BEGIN Provided material

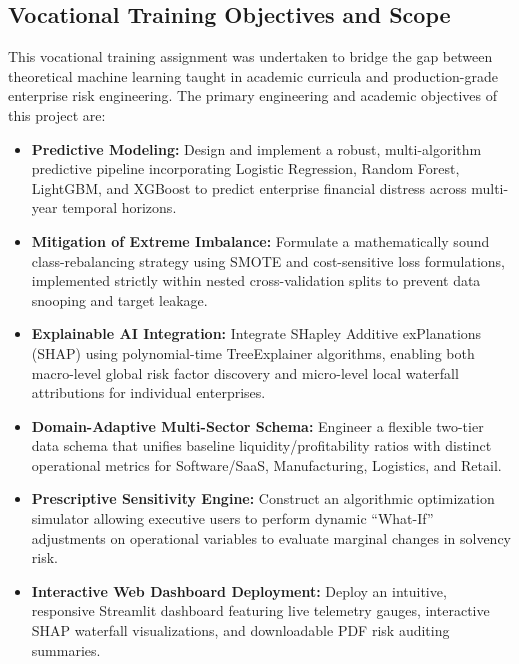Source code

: \documentclass[11pt, a4paper]{article}
\begin{document}
\subsection{Vocational Training Objectives and Scope}
This vocational training assignment was undertaken to bridge the gap between theoretical machine learning taught in academic curricula and production-grade enterprise risk engineering. The primary engineering and academic objectives of this project are:
\begin{itemize}
    \item \textbf{Predictive Modeling:} Design and implement a robust, multi-algorithm predictive pipeline incorporating Logistic Regression, Random Forest, LightGBM, and XGBoost to predict enterprise financial distress across multi-year temporal horizons.
    \item \textbf{Mitigation of Extreme Imbalance:} Formulate a mathematically sound class-rebalancing strategy using SMOTE and cost-sensitive loss formulations, implemented strictly within nested cross-validation splits to prevent data snooping and target leakage.
    \item \textbf{Explainable AI Integration:} Integrate SHapley Additive exPlanations (SHAP) using polynomial-time TreeExplainer algorithms, enabling both macro-level global risk factor discovery and micro-level local waterfall attributions for individual enterprises.
    \item \textbf{Domain-Adaptive Multi-Sector Schema:} Engineer a flexible two-tier data schema that unifies baseline liquidity/profitability ratios with distinct operational metrics for Software/SaaS, Manufacturing, Logistics, and Retail.
    \item \textbf{Prescriptive Sensitivity Engine:} Construct an algorithmic optimization simulator allowing executive users to perform dynamic ``What-If'' adjustments on operational variables to evaluate marginal changes in solvency risk.
    \item \textbf{Interactive Web Dashboard Deployment:} Deploy an intuitive, responsive Streamlit dashboard featuring live telemetry gauges, interactive SHAP waterfall visualizations, and downloadable PDF risk auditing summaries.
\end{itemize}

\clearpage

\end{document}
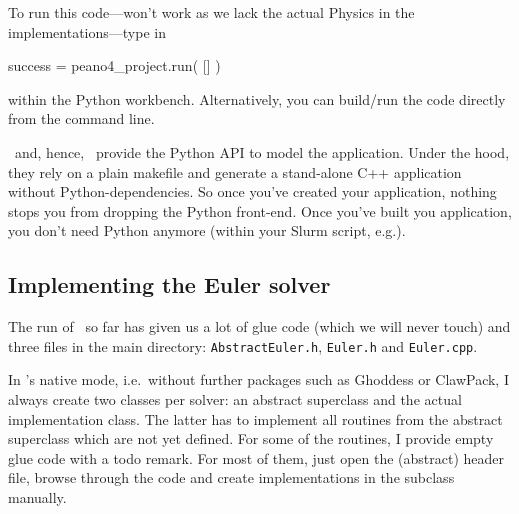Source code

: \noindent
To run this code---won't work as we lack the actual Physics in the
implementations---type in
\begin{code}
success = peano4_project.run( [] )
\end{code}
within the Python workbench. 
Alternatively, you can build/run the code directly from the command line. 

\begin{definition}
 \Peano\ and, hence, \ExaHyPE\ provide the Python API to model the application. 
 Under the hood, they rely on a plain makefile and generate a stand-alone C++
 application without Python-dependencies.
 So once you've created your application, nothing stops you from dropping the
 Python front-end. 
 Once you've built you application, you don't need Python anymore (within your
 Slurm script, e.g.).
\end{definition}



\subsection{Implementing the Euler solver}

The run of \ExaHyPE\ so far has given us a lot of glue code (which we will
never touch) and three files in the main directory:
\texttt{AbstractEuler.h}, \texttt{Euler.h} and \texttt{Euler.cpp}.

\begin{definition}
  In \ExaHyPE's native mode, i.e.~without further packages such as Ghoddess or
  ClawPack, I always create two classes per solver: an abstract superclass and
  the actual implementation class.
  The latter has to implement all routines from the abstract superclass which
  are not yet defined.
  For some of the routines, I provide empty glue code with a todo remark. 
  For most of them, just open the (abstract) header file, browse through the
  code and create implementations in the subclass manually.
\end{definition}

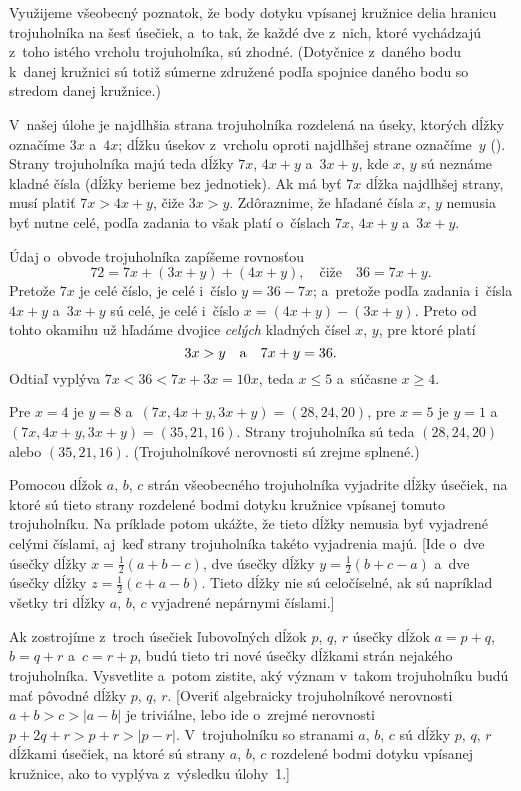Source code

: {%
Využijeme všeobecný poznatok, že body dotyku vpísanej kružnice delia
hranicu trojuholníka na šesť úsečiek, a~to tak, že každé dve z~nich, ktoré
vychádzajú z~toho istého vrcholu trojuholníka, sú zhodné. (Dotyčnice z~daného
bodu k~danej kružnici sú totiž súmerne združené podľa spojnice
daného bodu so stredom danej kružnice.)

V~našej úlohe je najdlhšia strana trojuholníka rozdelená na úseky,
ktorých dĺžky označíme $3x$ a~$4x$; dĺžku úsekov
z~vrcholu oproti najdlhšej strane označíme~$y$ (\obr). Strany
trojuholníka majú teda dĺžky $7x$, $4x+y$ a~$3x+y$, kde $x$, $y$ sú neznáme
kladné čísla (dĺžky berieme bez jednotiek).
Ak má byť $7x$ dĺžka najdlhšej strany, musí platiť $7x>4x+y$,
čiže  $3x>y$. Zdôraznime, že hľadané čísla $x$, $y$ nemusia byť
nutne celé, podľa zadania to však platí o~číslach $7x$, $4x+y$ a~$3x+y$.
%

Údaj o~obvode trojuholníka zapíšeme rovnosťou
$$
72=7x+(3x+y)+(4x+y),\quad\text{čiže}\quad 36=7x+y.
$$
Pretože $7x$ je celé číslo, je celé i~číslo
$y=36-7x$; a~pretože podľa zadania i~čísla $4x+y$
a~$3x+y$ sú celé, je celé i~číslo $x=(4x+y)-(3x+y)$.
Preto od tohto okamihu už hľadáme dvojice {\it celých\/} kladných čísel $x$, $y$,
pre ktoré platí
$$
3x>y\quad\hbox{a}\quad 7x+y=36.
$$
Odtiaľ vyplýva $7x<36<7x+3x=10x$, teda $x\le5$
a~súčasne $x\ge4$.

Pre $x=4$ je $y=8$
a~$(7x,4x+y,3x+y)=(28,24,20)$, pre $x=5$ je $y=1$
a~$(7x,4x+y,3x+y)=(35,21,16)$. Strany trojuholníka sú teda $(28,24,20)$
alebo $(35,21,16)$. (Trojuholníkové nerovnosti sú zrejme splnené.)

Pomocou dĺžok $a$, $b$, $c$ strán všeobecného trojuholníka
vyjadrite dĺžky úsečiek, na ktoré sú tieto strany rozdelené bodmi
dotyku kružnice vpísanej tomuto trojuholníku. Na
príklade potom ukážte, že tieto dĺžky nemusia byť vyjadrené celými číslami,
aj~keď strany trojuholníka takéto vyjadrenia majú. [Ide o~dve úsečky dĺžky $x=\frac12(a+b-c)$, dve úsečky dĺžky
$y=\frac12(b+c-a)$ a~dve úsečky dĺžky $z=\frac12(c+a-b)$. Tieto
dĺžky nie sú celočíselné, ak sú napríklad všetky tri dĺžky
$a$, $b$, $c$ vyjadrené nepárnymi číslami.]

Ak zostrojíme z~troch úsečiek ľubovoľných dĺžok $p$, $q$, $r$
úsečky dĺžok $a=p+q$, $b=q+r$ a~$c=r+p$, budú tieto
tri nové úsečky dĺžkami strán nejakého trojuholníka.
Vysvetlite a~potom zistite, aký význam v~takom
trojuholníku budú mať pôvodné dĺžky $p$, $q$, $r$. [Overiť algebraicky
trojuholníkové nerovnosti $a+b>c>|a-b|$ je triviálne, lebo ide o~zrejmé
nerovnosti $p+2q+r>p+r>|p-r|$. V~trojuholníku so stranami
$a$, $b$, $c$ sú dĺžky $p$, $q$, $r$ dĺžkami úsečiek, na ktoré
sú strany $a$, $b$, $c$ rozdelené bodmi dotyku vpísanej kružnice,
ako to vyplýva z~výsledku úlohy~1.]

}
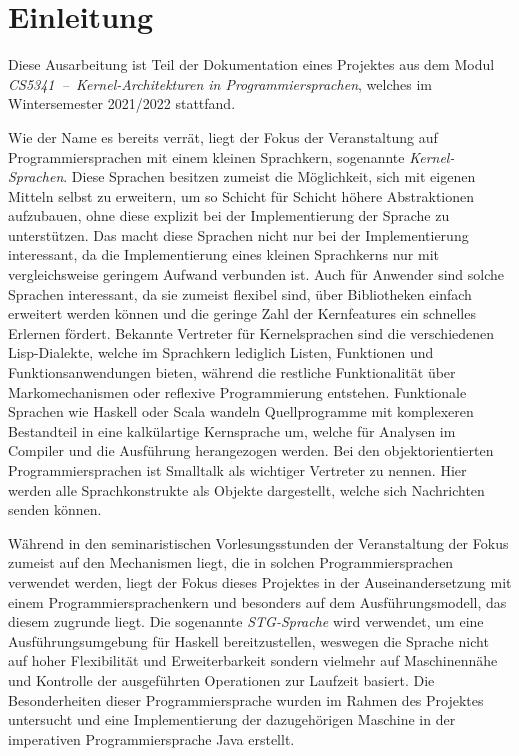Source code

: 
\chapter{Einleitung}

Diese Ausarbeitung ist Teil der Dokumentation eines Projektes aus dem Modul \textit{CS5341~--~Kernel-Architekturen in Programmiersprachen}, welches im Wintersemester 2021/2022 stattfand.

Wie der Name es bereits verrät, liegt der Fokus der Veranstaltung auf Programmiersprachen mit einem kleinen Sprachkern, sogenannte \textit{Kernel-Sprachen}.
Diese Sprachen besitzen zumeist die Möglichkeit, sich mit eigenen Mitteln selbst zu erweitern, um so Schicht für Schicht höhere Abstraktionen aufzubauen, ohne diese explizit bei der Implementierung der Sprache zu unterstützen.
Das macht diese Sprachen nicht nur bei der Implementierung interessant, da die Implementierung eines kleinen Sprachkerns nur mit vergleichsweise geringem Aufwand verbunden ist.
Auch für Anwender sind solche Sprachen interessant, da sie zumeist flexibel sind, über Bibliotheken einfach erweitert werden können und die geringe Zahl der Kernfeatures ein schnelles Erlernen fördert.
Bekannte Vertreter für Kernelsprachen sind die verschiedenen Lisp-Dialekte, welche im Sprachkern lediglich Listen, Funktionen und Funktionsanwendungen bieten, während die restliche Funktionalität über Markomechanismen oder reflexive Programmierung entstehen.
Funktionale Sprachen wie Haskell oder Scala wandeln Quellprogramme mit komplexeren Bestandteil in eine kalkülartige Kernsprache um, welche für Analysen im Compiler und die Ausführung herangezogen werden.
Bei den objektorientierten Programmiersprachen ist Smalltalk als wichtiger Vertreter zu nennen.
Hier werden alle Sprachkonstrukte als Objekte dargestellt, welche sich Nachrichten senden können.

Während in den seminaristischen Vorlesungsstunden der Veranstaltung der Fokus zumeist auf den Mechanismen liegt, die in solchen Programmiersprachen verwendet werden, liegt der Fokus dieses Projektes in der Auseinandersetzung mit einem Programmiersprachenkern und besonders auf dem Ausführungsmodell, das diesem zugrunde liegt.
Die sogenannte \textit{STG-Sprache} wird verwendet, um eine Ausführungsumgebung für Haskell bereitzustellen, weswegen die Sprache nicht auf hoher Flexibilität und Erweiterbarkeit sondern vielmehr auf Maschinennähe und Kontrolle der ausgeführten Operationen zur Laufzeit basiert.
Die Besonderheiten dieser Programmiersprache wurden im Rahmen des Projektes untersucht und eine Implementierung der dazugehörigen Maschine in der imperativen Programmiersprache Java erstellt.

END Provided material

- **Task to complete**
Would you please repeat exactly the lines above, starting at the line with "Bekannte Vertreter für" and stopping at the line with "Hier werden alle", both included?

- **Solution to this problem**
Bekannte Vertreter für Kernelsprachen sind die verschiedenen Lisp-Dialekte, welche im Sprachkern lediglich Listen, Funktionen und Funktionsanwendungen bieten, während die restliche Funktionalität über Markomechanismen oder reflexive Programmierung entstehen.
Funktionale Sprachen wie Haskell oder Scala wandeln Quellprogramme mit komplexeren Bestandteil in eine kalkülartige Kernsprache um, welche für Analysen im Compiler und die Ausführung herangezogen werden.
Bei den objektorientierten Programmiersprachen ist Smalltalk als wichtiger Vertreter zu nennen.
Hier werden alle Sprachkonstrukte als Objekte dargestellt, welche sich Nachrichten senden können.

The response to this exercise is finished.